(Recorded data)
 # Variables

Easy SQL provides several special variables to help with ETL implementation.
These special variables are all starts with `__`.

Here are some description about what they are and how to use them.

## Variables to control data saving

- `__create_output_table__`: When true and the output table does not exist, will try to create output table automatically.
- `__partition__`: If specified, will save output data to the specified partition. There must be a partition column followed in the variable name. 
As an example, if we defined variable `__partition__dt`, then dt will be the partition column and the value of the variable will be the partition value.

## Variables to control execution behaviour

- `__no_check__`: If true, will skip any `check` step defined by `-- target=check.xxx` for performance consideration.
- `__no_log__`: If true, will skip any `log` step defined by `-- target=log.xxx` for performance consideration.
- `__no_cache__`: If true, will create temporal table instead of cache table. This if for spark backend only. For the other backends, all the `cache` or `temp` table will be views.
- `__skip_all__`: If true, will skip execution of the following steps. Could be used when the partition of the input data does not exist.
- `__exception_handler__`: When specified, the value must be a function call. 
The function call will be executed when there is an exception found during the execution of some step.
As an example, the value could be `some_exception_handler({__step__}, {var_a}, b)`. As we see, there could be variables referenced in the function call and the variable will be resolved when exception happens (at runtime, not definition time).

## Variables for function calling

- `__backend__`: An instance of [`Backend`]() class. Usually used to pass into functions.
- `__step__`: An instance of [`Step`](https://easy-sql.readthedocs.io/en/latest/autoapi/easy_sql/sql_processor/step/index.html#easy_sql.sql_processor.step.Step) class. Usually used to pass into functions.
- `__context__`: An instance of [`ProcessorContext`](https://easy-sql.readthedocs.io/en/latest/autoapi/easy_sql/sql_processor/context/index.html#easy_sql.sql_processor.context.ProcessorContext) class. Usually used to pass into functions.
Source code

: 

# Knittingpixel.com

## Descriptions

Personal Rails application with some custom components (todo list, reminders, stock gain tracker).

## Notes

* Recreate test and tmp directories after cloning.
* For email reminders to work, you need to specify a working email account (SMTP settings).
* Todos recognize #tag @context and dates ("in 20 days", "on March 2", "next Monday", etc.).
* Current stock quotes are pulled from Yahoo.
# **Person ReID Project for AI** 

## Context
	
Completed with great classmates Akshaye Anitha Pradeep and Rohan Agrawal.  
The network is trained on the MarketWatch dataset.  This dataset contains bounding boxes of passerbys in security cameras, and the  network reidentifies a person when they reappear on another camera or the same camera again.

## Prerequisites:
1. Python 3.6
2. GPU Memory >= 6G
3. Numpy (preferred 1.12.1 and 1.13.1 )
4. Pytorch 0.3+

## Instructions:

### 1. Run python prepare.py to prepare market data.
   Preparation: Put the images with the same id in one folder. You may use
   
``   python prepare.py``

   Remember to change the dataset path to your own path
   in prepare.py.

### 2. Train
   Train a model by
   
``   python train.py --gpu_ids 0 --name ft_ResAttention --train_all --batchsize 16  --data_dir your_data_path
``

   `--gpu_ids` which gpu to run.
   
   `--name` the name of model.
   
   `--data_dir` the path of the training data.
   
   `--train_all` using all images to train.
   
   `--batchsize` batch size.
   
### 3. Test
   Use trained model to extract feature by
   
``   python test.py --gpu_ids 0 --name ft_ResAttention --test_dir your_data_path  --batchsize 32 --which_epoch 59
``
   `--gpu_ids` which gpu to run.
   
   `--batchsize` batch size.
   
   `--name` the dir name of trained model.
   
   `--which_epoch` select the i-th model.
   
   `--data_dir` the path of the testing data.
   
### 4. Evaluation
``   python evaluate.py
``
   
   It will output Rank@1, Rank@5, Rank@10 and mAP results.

• **Task description**:
Check each line above for "must" and return the ones that have it.

• **Result for this task**:
- `__partition__`: If specified, will save output data to the specified partition. There must be a partition column followed in the variable name. 
- `__exception_handler__`: When specified, the value must be a function call. 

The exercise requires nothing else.